Ian Layzell-Smith discusses excluding security of tenure from a commercial lease
Excluding security of tenure from a commercial lease
Since 2004, in order to exclude a lease of business premises from security of tenure under Part II of the Landlord and Tenant Act 1954, the landlord has had to serve a notice on the tenant warning them of the consequences of the lease being excluded and the tenant has had to make a declaration in the form or substantially in the form prescribed by the relevant regulations, the Regulatory Reform (Business Tenancies) (England and Wales) Order 2003, to the effect that he has received the notice and has accepted the consequences. Crucially the notice has to be given and the declaration made before the tenant becomes bound to enter into the lease.
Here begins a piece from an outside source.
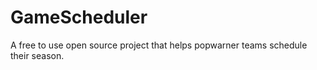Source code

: # GameScheduler
A free to use open source project that helps popwarner teams schedule their season.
Unfortunately, the draftsman of the 2003 Regulations chose to include in the prescribed form of declaration provision for the date of commencement of the lease to be stated, despite the fact that at the time that the declaration has to be made, that date will frequently not be known. Commonly, the term of a lease is expressed to run from the date of completion of the lease which won’t be known until the lease is actually completed. Similarly, if there is a prior agreement for lease conditional perhaps on the carrying out of works to the premises, the declaration has to be made before the agreement is entered into when again the commencement date of the lease will not be known, because it will depend on when the works are finished.
When the 2003 Regulations first came into force, there was a school of thought that the only safe course when the commencement date was not known was to leave that part of the declaration blank. The accepted practice today, however, is to fill it in with something descriptive of when the lease will commence such as for a term commencing on the Access Date under the Agreement for Lease pursuant to which the tenancy of the premises will be entered into or more simply for a term commencing on a date to be agreed between the parties.
There is a further technicality in that frequently a lease term is expressed to be calculated from a date prior to the lease being entered into, such as the last preceding quarter day, but as a matter of law the lease does not commence until actually completed. This has led some lawyers to try to cover the position by specifying both dates with such formulations as for a term commencing on the date of completion of the lease but calculated from 25th March 2021.
In the case of TFS Stores Limited v The Designer Retail Outlet Centres [2021] EWCA Civ 688, the Tenant TFS Stores Limited had entered into a number of leases apparently excluded from Part II of the 1954 Act. TFS Stores Limited were seeking to argue, however, that they had security of tenure and the leases were not in fact validly excluded from the Act because the declarations in question included such wording as I have set out above and did not give a specific commencement date.
In a remarkably common-sense judgement Lord Justice Males stated that the purpose of paragraph 1 of the declaration is to identify the lease in question. As long as it does that, it doesn’t matter that a specific commencement date is not given nor that the date specified is the date from which the term is calculated rather than the date on which it technically commences. The leases in question were therefore validly excluded from security of tenure.
If you heard a strange noise on 14th May, it was probably the collective sigh of relief from landlords and their advisors when the judgement was handed down.